Cassandra Rutherford is studying how to improve foundation design of tidal current turbines – with an aim of helping offshore renewable energy generation go mainstream. Her project examining suction caissons as an economical and green option for tidal turbines is supported by an National Science Foundation CAREER award.
“Tidal current turbines have huge energy generation potential, and they overcome some challenges of wind turbines: Tidal turbines run continuously and are out of sight,” said Rutherford, assistant professor of civil, construction and environmental engineering. But research is limited on how best to create tidal turbine foundations. Suction caissons have been used for some time to anchor large offshore oil and gas facilities, and they hold promise for use with tidal turbines.

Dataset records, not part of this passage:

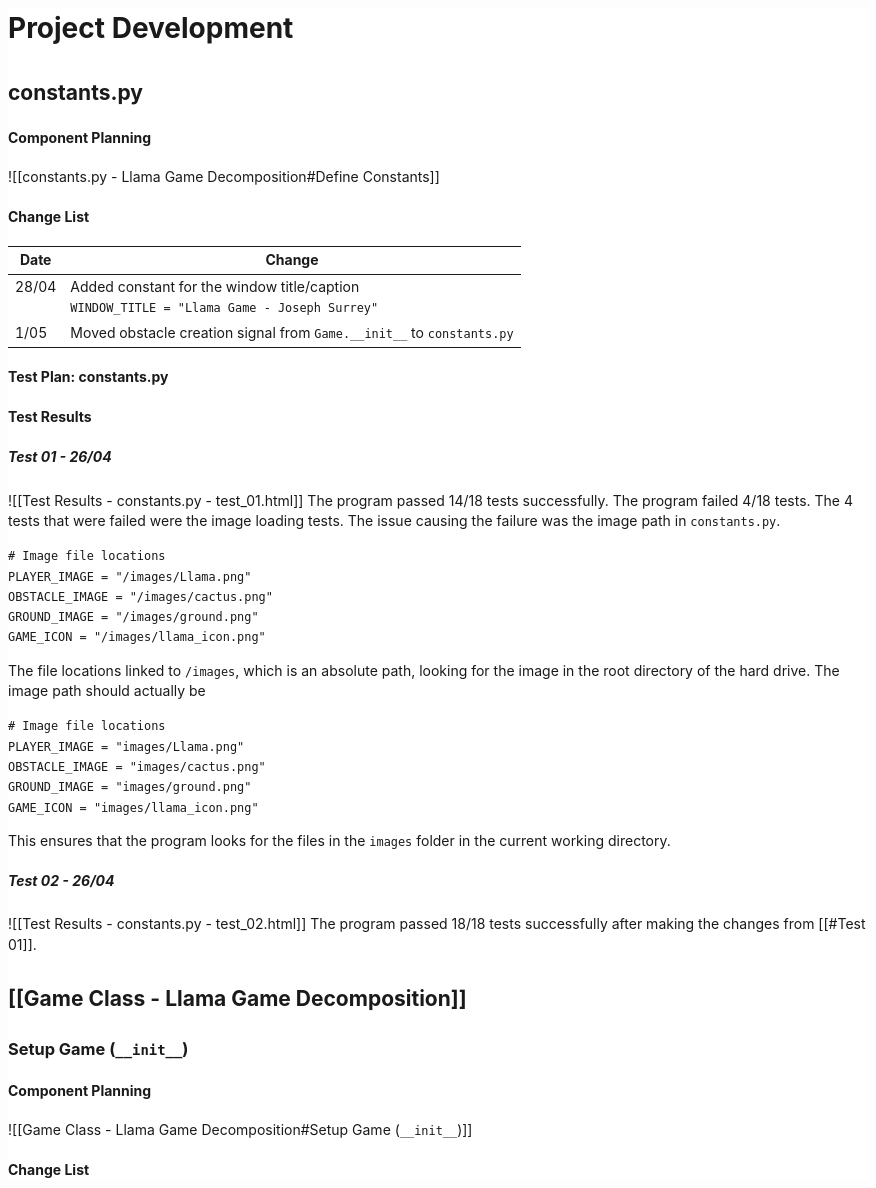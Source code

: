 # Project Development
## constants.py
#### Component Planning
![[constants.py - Llama Game Decomposition#Define Constants]]
#### Change List

| Date  | Change                                                                                        |
| ----- | --------------------------------------------------------------------------------------------- |
| 28/04 | Added constant for the window title/caption <br>`WINDOW_TITLE = "Llama Game - Joseph Surrey"` |
| 1/05  | Moved obstacle creation signal from `Game.__init__` to `constants.py`                         |

#### Test Plan: constants.py


#### Test Results
##### Test 01 - 26/04
![[Test Results - constants.py - test_01.html]]
The program passed 14/18 tests successfully. The program failed 4/18 tests. The 4 tests that were failed were the image loading tests. The issue causing the failure was the image path in `constants.py`. 
```
# Image file locations  
PLAYER_IMAGE = "/images/Llama.png"  
OBSTACLE_IMAGE = "/images/cactus.png"  
GROUND_IMAGE = "/images/ground.png"  
GAME_ICON = "/images/llama_icon.png"
```
The file locations linked to `/images`, which is an absolute path, looking for the image in the root directory of the hard drive. The image path should actually be
```
# Image file locations  
PLAYER_IMAGE = "images/Llama.png"  
OBSTACLE_IMAGE = "images/cactus.png"  
GROUND_IMAGE = "images/ground.png"  
GAME_ICON = "images/llama_icon.png"
```
This ensures that the program looks for the files in the `images` folder in the current working directory.
##### Test 02 - 26/04
![[Test Results - constants.py - test_02.html]]
The program passed 18/18 tests successfully after making the changes from [[#Test 01]].
## [[Game Class - Llama Game Decomposition]]

### Setup Game (`__init__`)
#### Component Planning
![[Game Class - Llama Game Decomposition#Setup Game (`__init__`)]]
#### Change List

“Suction caissons offer the additional benefit of being easy to place – you simply drop into position, pump out the extra water, and the pressure of the ocean pushes the caisson the rest of the way in,” said Rutherford. “When the life of the tidal turbine is done, the suction caisson can be removed, making it a green alternative that leaves no waste behind in the ocean.”

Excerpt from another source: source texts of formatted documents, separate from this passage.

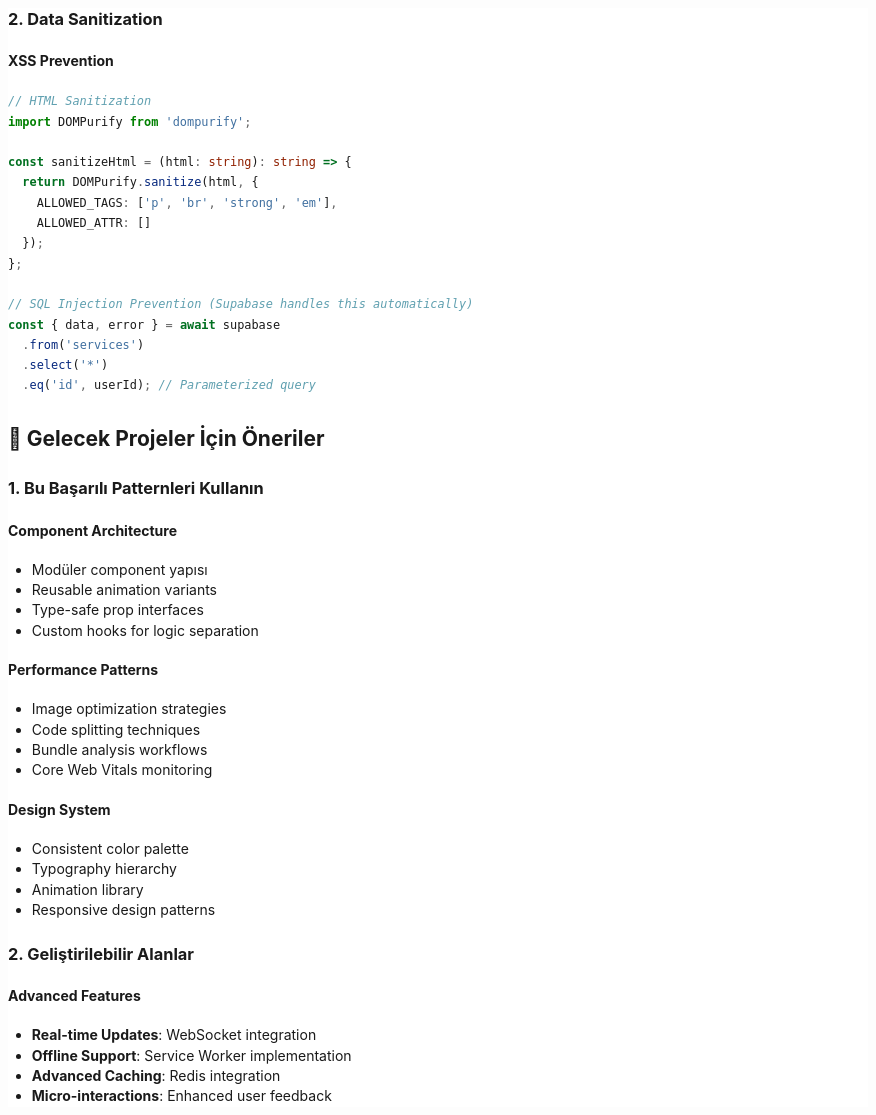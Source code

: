 ### 2. Data Sanitization

#### XSS Prevention
```typescript
// HTML Sanitization
import DOMPurify from 'dompurify';

const sanitizeHtml = (html: string): string => {
  return DOMPurify.sanitize(html, {
    ALLOWED_TAGS: ['p', 'br', 'strong', 'em'],
    ALLOWED_ATTR: []
  });
};

// SQL Injection Prevention (Supabase handles this automatically)
const { data, error } = await supabase
  .from('services')
  .select('*')
  .eq('id', userId); // Parameterized query
```

## 🎯 Gelecek Projeler İçin Öneriler

### 1. Bu Başarılı Patternleri Kullanın

#### Component Architecture
- Modüler component yapısı
- Reusable animation variants
- Type-safe prop interfaces
- Custom hooks for logic separation

#### Performance Patterns
- Image optimization strategies
- Code splitting techniques
- Bundle analysis workflows
- Core Web Vitals monitoring

#### Design System
- Consistent color palette
- Typography hierarchy
- Animation library
- Responsive design patterns

### 2. Geliştirilebilir Alanlar

#### Advanced Features
- **Real-time Updates**: WebSocket integration
- **Offline Support**: Service Worker implementation
- **Advanced Caching**: Redis integration
- **Micro-interactions**: Enhanced user feedback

Rutherford’s research team used small-scale laboratory tests in transparent soil and centrifuge testing to evaluate the performance of suction caissons to resist high lateral loads and resist the cyclic loading caused by the oscillating blades of the turbine. The researchers, including international collaborators, are now creating 3-D numerical models that replicate experimental results and make more conclusions about caisson performance possible.
“Right now, there’s a lot of room for growth in offshore renewable energy generation, and as we transition to these types of energy in the future, I’m hoping our research will make tidal current turbines a more viable option,” said Rutherford. Rutherford is also working to inspire kids’ interest in civil engineering and renewable energy. As part of her CAREER project, she did hands-on wind, solar and wave energy experiments with second and fourth graders. And she did a week-long camp with high school girls.
“I’m trying to expose kids to a broader picture of what civil engineering is, as well as introduce them to a more diverse picture of who works as a civil engineer, so more students can see themselves in this field,” said Rutherford.